Parmi ces pratiques assurément toxiques, deux d’entre elles sont actuellement dans le viseur de la législation chinoise, à savoir les récompenses pour les connexions quotidiennes et les bonus pour les premiers achats. En effet, loin de seulement dénoncer cette pratique économique, la Chine prend la décision plus ferme de totalement l’interdire.
Une décision qui ne doit évidemment pas faire la joie de Tencent et NetEase, les deux géants chinois qui possèdent des parts très importantes dans des entreprises comme Epic ou Riot, spécialistes des jeux-services. Précisons que ces deux entreprises ont aussi des rapports plus qu’étroits avec les jeux mobiles (en particulier les « gacha »), des jeux friands de ces fameux bonus de connexion.
En toute transparence, ces pratiques des jeux-service ne sont pas encouragées dans nos lignes. En soi, ce coup porté à ce modèle économique est une bonne nouvelle, d’autant plus que ce dernier a un impact important sur le game design des jeux concernés. Les bonus de connexion et récompenses d’achats peuvent aux yeux de nombreux joueurs marquer une certaine forme de progression, mais aussi un marqueur social censé différencier les joueurs. Toutefois, nous préférons garder une certaine distance et nous interroger.
Nous jugeons ces pratiques scandaleuses, et il est aujourd’hui plus que nécessaire de trouver une manière de les contrer. Quand bien même, nous nous demandons si c’est bel et bien au gouvernement de poser ces limites. La loi en question semble saine, mais n’entre-t-elle pas en contradiction avec la liberté individuelle des joueurs ? N’oublions pas que le pays concerné, la Chine, a il y a quelque temps forcé la mise en place d’une limite de temps de jeu pour les plus jeunes. Des jeux comme Fortnite y ont même été interdits.
Si cette nouvelle loi ne fait pas directement référence aux mineurs, nous ne sommes pas naïfs : la plupart des esprits affectés par ces modèles économiques sont bien jeunes… La Chine, après avoir régulé leur temps de jeu, continue d’appliquer cette même politique en s’attaquant directement au contenu des jeux. Nous touchons ici à un autre problème. Cette nouvelle législation va à terme amener des jeux à changer leur contenu. Il est évident que le pays protège avant tout ses propres intérêts et une certaine vision paternaliste de la jeunesse.

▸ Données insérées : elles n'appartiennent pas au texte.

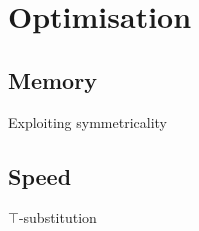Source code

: \section{Optimisation}

    \subsection{Memory}
        Exploiting symmetricality

    \subsection{Speed}
        $\top$-substitution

Il s’agit avant tout de changer les jeux vidéo pour mieux reprendre en main une partie de la population que l’on préfère loin des divertissements. Malgré tout, la menace de l’addiction reste réelle et si nous réfutons les accusations régulièrement portées contre l’ensemble des jeux vidéo, nous savons aujourd’hui que les jeux-services en particulier font tout pour la favoriser. Les arguments pour et contre nous forcent à participer à un match de tennis interminable entre le bien-fondé de cette loi et l’autorité excessive qu’elle représente.
Au fond, le problème n’est peut-être pas les conséquences de cette loi sur des pratiques que nous condamnons nous aussi, mais peut-être tout simplement le fait qu’elle existe et surtout qu’elle doit exister aux yeux de la Chine. Les politiques publiques, et cela devrait aussi concerner la France, ne seraient-elles pas mieux mises à contribution via une sensibilisation des joueurs et joueuses ? N’est-il pas plutôt envisageable de mieux encadrer les plus jeunes et d’aider les parents à comprendre ce média en perpétuelle évolution ? Le jeu vidéo nécessite face à ce type de pratique une presse attentive et des médiateurs à même de mieux éclairer le grand public face à des problèmes bien réels dont la Chine est aussi victime.